Copyright Carl Edward Rasmussen, 2006-04-06.

Minimize

The matlab function minimize.m finds a (local) minimum of a (nonlinear) multivariate function. The user must supply a function which returns the value and partial derivatives wrt all variables. The function uses conjugate gradients and approximate linesearches based on polynomial interpolation with Wolfe-Powel conditions.

This is a slighlty updated version of minimize.m. The most important change is that minimize.m now (mostly) gracefully recovers if the function cannot be evaluated for some parameters (eg for numerical reasons). In addition, the code is now more readable and a few other tiny modifications and bug fixes have been made. The old version (from 2002) is obsolete (but still avaiable here).

How to use the minimize function

This is an example of how to use the minimize function. First you need to supply a function which returns function values and a vector of partial derivatives of the function. As an example, we will use the Rosenbrock function, see rosenbrock.m. (If the function requires other arguments, you can pass them as additional arguments to minimize.m - they will simply be passed on to the function.)

To start from [0 0]' and allow a maximum of 25 linesearches to minimize the function, do:
>> [x fx c] = minimize([0 0]', 'rosenbrock', 25)
Linesearch     18;  Value 4.930381e-32
x =
   1.00000000000000
   1.00000000000000
fx =
   1.00000000000000
   0.77160942667725
   0.58224024884105
   0.40492742502160
   0.32466327341368
   0.28960411147824
   0.07623420070067
   0.06786211944378
   0.03378423679313
   0.00108990808914
   0.00108795243321
   0.00008974308332
   0.00000012183819
   0.00000000675602
   0.00000000000000
   0.00000000000000
   0.00000000000000
   0.00000000000000
   0.00000000000000
c =
    20
this shows that the minimum (at x = [1 1]') was found after c = 20 iterations and fx contains the function value after each iteration. If instead we want to limit the search to 25 function evaluations:
>> [x fx c] = minimize([0 0]', 'rosenbrock', -25)
Function evaluation     22;  Value 6.786212e-02
x =
   0.79090360290176
   0.62236410995852
fx =
   1.00000000000000
   0.77160942667725
   0.58224024884105
   0.40492742502160
   0.32466327341368
   0.28960411147824
   0.07623420070067
   0.06786211944378
c =
    25
where the function value has been reduced to 0.068. Note that in this example each iteration (linesearch) used an average of around 3 function evaluations.
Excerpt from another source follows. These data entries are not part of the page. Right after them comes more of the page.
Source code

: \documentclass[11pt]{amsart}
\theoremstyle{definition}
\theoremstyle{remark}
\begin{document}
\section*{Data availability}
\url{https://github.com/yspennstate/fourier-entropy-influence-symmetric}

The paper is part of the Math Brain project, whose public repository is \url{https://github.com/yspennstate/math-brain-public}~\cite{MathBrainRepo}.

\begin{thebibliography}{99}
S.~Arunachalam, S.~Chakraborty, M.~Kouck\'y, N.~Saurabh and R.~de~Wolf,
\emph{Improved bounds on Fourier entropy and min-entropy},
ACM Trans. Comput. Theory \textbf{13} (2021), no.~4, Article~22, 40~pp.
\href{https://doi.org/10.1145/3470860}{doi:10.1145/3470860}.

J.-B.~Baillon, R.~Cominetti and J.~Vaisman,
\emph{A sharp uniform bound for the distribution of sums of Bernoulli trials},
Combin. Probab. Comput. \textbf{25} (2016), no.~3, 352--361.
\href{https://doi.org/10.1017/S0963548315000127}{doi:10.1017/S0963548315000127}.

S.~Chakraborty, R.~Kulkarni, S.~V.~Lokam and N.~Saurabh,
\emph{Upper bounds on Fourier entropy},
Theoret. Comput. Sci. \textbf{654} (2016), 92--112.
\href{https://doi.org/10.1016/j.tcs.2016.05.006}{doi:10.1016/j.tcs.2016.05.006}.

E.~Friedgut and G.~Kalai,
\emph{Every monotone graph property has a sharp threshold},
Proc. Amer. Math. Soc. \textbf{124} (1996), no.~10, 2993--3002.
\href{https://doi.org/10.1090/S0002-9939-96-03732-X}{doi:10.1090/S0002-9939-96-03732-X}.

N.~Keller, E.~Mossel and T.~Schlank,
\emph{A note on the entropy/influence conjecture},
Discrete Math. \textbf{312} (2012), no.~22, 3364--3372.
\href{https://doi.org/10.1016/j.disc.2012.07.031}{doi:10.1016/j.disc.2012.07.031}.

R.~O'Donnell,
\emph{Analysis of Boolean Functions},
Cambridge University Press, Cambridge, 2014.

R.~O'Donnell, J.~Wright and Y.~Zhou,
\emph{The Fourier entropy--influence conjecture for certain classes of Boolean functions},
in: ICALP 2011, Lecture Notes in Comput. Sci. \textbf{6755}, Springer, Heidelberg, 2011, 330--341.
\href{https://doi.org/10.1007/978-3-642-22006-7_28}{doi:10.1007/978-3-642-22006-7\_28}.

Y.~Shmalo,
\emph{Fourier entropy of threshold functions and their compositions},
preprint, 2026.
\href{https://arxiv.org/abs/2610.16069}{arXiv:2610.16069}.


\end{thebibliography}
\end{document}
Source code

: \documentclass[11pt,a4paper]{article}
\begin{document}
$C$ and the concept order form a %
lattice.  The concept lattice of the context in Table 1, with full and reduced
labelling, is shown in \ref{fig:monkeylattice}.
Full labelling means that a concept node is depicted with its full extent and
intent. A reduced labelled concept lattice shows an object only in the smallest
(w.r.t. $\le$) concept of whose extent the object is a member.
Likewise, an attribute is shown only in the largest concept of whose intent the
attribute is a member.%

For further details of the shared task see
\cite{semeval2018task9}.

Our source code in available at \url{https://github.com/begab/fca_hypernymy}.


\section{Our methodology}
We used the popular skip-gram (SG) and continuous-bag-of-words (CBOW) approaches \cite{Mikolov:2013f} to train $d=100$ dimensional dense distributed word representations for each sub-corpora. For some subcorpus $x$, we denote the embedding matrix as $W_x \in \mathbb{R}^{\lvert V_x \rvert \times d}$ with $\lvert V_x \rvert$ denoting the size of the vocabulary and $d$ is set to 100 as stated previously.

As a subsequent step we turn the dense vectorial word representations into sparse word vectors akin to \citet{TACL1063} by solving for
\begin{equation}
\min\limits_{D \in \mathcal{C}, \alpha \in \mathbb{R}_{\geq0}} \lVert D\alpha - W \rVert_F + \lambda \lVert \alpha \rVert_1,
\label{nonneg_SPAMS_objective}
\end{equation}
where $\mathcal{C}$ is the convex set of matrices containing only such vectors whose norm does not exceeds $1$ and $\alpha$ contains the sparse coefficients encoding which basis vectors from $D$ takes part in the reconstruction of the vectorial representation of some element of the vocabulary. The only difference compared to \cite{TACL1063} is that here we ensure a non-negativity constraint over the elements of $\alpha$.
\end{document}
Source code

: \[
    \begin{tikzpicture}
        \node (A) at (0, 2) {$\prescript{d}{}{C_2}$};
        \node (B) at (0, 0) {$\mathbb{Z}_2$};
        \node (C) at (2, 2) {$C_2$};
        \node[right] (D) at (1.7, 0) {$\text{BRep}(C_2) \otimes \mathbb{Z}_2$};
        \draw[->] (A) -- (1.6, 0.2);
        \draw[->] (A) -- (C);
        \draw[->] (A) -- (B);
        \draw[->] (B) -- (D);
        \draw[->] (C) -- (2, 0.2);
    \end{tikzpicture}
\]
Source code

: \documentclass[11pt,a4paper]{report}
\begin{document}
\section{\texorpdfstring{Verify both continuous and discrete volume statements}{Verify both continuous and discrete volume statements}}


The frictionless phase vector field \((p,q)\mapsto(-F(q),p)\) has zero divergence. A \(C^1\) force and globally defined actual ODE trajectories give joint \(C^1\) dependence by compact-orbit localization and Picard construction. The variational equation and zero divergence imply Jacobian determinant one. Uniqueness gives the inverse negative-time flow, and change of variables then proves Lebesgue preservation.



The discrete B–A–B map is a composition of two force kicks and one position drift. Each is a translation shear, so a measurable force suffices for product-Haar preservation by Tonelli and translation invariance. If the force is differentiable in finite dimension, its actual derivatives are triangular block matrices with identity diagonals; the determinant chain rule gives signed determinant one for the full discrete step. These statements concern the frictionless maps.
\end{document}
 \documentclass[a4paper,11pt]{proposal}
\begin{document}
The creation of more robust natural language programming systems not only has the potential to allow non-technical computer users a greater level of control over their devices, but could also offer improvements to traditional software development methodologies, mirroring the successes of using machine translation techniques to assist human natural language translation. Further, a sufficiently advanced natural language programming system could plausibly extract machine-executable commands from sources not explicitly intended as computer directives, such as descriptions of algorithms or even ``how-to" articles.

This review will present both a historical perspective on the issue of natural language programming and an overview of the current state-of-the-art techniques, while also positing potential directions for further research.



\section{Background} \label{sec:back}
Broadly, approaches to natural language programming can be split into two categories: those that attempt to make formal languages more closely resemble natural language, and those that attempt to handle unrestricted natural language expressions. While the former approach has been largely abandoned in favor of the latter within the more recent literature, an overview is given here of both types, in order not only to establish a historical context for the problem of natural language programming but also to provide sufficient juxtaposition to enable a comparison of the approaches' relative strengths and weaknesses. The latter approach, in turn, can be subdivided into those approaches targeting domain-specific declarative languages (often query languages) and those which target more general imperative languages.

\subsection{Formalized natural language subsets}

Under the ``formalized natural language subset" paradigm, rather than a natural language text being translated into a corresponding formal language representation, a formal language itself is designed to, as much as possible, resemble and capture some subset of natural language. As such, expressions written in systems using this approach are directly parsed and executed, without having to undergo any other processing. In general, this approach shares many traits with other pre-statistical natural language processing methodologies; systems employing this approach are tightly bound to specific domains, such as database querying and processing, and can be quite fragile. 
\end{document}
How efficient is minimize?

This question is very difficult to answer generally. However, for more challenging problems many people have found that minimize is very efficient compared to other routines. For example, using the matlab optimiztion toolbox, (Version 2.0 (R11) 09-Oct-1998) for a 100 dimensional Rosenbrock problem:
>> x0 = zeros(100, 1);
>> a = fminunc('rosenbrock', x0, optimset('GradObj', 'on', 'MaxFunEval', 20));
>> disp([rosenbrock(x0) rosenbrock(a)])
  99.00000000000000  88.38645133447895
reduces the function from 99 to around 88 using 2121 function and gradient evaluations (don't ask me why it calls the function 2121 times when MaxFunEval is set to 20). Using minimize:
>> x0 = zeros(100, 1);
>> a = minimize(x0, 'rosenbrock', -2121);
Function evaluation   2119;  Value 1.851149e-25
>> disp([rosenbrock(x0) rosenbrock(a)])
  99.00000000000000   0.00000000000000
showing considerably more progress in the same number of function evaluations. For larger problems, the difference is even more severe: for the 1000 dimensional Rosenbrock problem, minimize converges in 10177 function evaluations to a value of 8.296869e-27, whereas fminunc reduces the function value from 999 (at zero) to 980 in 21021 function evaluations (if you want to replicate this experiment, be aware that for some reason matlab's fminunc is computationally extremely slow for the 1000 dimensional problem).

Make sure that your partial derivatives are computed correctly!

Once you have written a function to minimize, it may be wise to check that the function values and partial derivatives a consistent. If they are not consistent, then minimize will probably claim that no more progress can be made after only a few iterations. You may use the checkgrad (checkgrad.m) function, to compare the partial derivatives with finite difference approximations. Eg, we could try:

>> randn('seed', 21);
>> checkgrad('rosenbrock', randn(3,1), 1e-5)
   1.0e+02 *
   9.91926964244770   9.91926964286449
  -3.76300059587095  -3.76300059616597
   0.36091809447947   0.36091809448635
ans =
     2.405447213023161e-11
to verify that the partial derivatives and finite differences approximation have very close values at some random point.